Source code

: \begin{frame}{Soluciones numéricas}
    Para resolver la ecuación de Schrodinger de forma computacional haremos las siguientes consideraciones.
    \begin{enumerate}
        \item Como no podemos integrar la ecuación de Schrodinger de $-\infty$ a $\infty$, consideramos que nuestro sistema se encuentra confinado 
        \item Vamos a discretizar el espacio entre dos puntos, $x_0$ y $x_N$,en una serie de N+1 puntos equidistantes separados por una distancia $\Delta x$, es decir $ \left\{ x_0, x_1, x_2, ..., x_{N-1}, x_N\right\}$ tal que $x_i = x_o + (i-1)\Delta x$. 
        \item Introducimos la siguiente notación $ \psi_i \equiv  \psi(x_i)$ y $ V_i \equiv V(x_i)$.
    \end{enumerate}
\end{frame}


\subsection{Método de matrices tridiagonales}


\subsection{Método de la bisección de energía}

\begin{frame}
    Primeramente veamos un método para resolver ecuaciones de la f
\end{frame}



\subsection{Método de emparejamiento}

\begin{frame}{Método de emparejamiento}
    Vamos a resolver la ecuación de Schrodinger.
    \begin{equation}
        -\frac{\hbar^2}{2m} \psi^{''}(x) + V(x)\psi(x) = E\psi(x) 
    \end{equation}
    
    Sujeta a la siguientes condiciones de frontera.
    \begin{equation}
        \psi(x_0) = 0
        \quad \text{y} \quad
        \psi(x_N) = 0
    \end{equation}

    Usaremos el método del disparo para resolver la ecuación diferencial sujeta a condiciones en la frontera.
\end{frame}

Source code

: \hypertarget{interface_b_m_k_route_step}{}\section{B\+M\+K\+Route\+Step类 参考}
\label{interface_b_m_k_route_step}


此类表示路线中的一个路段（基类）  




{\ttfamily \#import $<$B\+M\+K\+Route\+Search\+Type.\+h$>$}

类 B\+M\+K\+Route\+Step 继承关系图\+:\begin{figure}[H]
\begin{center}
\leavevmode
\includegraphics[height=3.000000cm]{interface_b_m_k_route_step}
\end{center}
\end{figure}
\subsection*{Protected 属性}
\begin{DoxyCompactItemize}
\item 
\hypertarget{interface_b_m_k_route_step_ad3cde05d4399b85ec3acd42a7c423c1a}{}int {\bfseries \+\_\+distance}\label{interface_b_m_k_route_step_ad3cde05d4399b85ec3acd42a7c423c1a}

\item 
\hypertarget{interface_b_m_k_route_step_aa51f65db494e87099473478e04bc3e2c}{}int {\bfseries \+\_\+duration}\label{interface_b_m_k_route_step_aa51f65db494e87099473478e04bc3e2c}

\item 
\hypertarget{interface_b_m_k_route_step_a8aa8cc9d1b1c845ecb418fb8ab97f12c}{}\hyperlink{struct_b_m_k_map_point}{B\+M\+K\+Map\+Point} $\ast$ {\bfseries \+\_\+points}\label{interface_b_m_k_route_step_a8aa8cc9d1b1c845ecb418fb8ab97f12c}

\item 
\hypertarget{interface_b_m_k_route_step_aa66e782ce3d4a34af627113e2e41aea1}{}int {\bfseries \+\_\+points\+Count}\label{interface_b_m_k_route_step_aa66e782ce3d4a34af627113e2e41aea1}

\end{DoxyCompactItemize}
++++++++
The records shown above must be returned in full, exactly as written.

Source code

: \begin{frame}{Soluciones numéricas}
    Para resolver la ecuación de Schrodinger de forma computacional haremos las siguientes consideraciones.
    \begin{enumerate}
        \item Como no podemos integrar la ecuación de Schrodinger de $-\infty$ a $\infty$, consideramos que nuestro sistema se encuentra confinado 
        \item Vamos a discretizar el espacio entre dos puntos, $x_0$ y $x_N$,en una serie de N+1 puntos equidistantes separados por una distancia $\Delta x$, es decir $ \left\{ x_0, x_1, x_2, ..., x_{N-1}, x_N\right\}$ tal que $x_i = x_o + (i-1)\Delta x$. 
        \item Introducimos la siguiente notación $ \psi_i \equiv  \psi(x_i)$ y $ V_i \equiv V(x_i)$.
    \end{enumerate}
\end{frame}


\subsection{Método de matrices tridiagonales}


\subsection{Método de la bisección de energía}

\begin{frame}
    Primeramente veamos un método para resolver ecuaciones de la f
\end{frame}



\subsection{Método de emparejamiento}

\begin{frame}{Método de emparejamiento}
    Vamos a resolver la ecuación de Schrodinger.
    \begin{equation}
        -\frac{\hbar^2}{2m} \psi^{''}(x) + V(x)\psi(x) = E\psi(x) 
    \end{equation}
    
    Sujeta a la siguientes condiciones de frontera.
    \begin{equation}
        \psi(x_0) = 0
        \quad \text{y} \quad
        \psi(x_N) = 0
    \end{equation}

    Usaremos el método del disparo para resolver la ecuación diferencial sujeta a condiciones en la frontera.
\end{frame}

Source code

: \hypertarget{interface_b_m_k_route_step}{}\section{B\+M\+K\+Route\+Step类 参考}
\label{interface_b_m_k_route_step}


此类表示路线中的一个路段（基类）  




{\ttfamily \#import $<$B\+M\+K\+Route\+Search\+Type.\+h$>$}

类 B\+M\+K\+Route\+Step 继承关系图\+:\begin{figure}[H]
\begin{center}
\leavevmode
\includegraphics[height=3.000000cm]{interface_b_m_k_route_step}
\end{center}
\end{figure}
\subsection*{Protected 属性}
\begin{DoxyCompactItemize}
\item 
\hypertarget{interface_b_m_k_route_step_ad3cde05d4399b85ec3acd42a7c423c1a}{}int {\bfseries \+\_\+distance}\label{interface_b_m_k_route_step_ad3cde05d4399b85ec3acd42a7c423c1a}

\item 
\hypertarget{interface_b_m_k_route_step_aa51f65db494e87099473478e04bc3e2c}{}int {\bfseries \+\_\+duration}\label{interface_b_m_k_route_step_aa51f65db494e87099473478e04bc3e2c}

\item 
\hypertarget{interface_b_m_k_route_step_a8aa8cc9d1b1c845ecb418fb8ab97f12c}{}\hyperlink{struct_b_m_k_map_point}{B\+M\+K\+Map\+Point} $\ast$ {\bfseries \+\_\+points}\label{interface_b_m_k_route_step_a8aa8cc9d1b1c845ecb418fb8ab97f12c}

\item 
\hypertarget{interface_b_m_k_route_step_aa66e782ce3d4a34af627113e2e41aea1}{}int {\bfseries \+\_\+points\+Count}\label{interface_b_m_k_route_step_aa66e782ce3d4a34af627113e2e41aea1}

\end{DoxyCompactItemize}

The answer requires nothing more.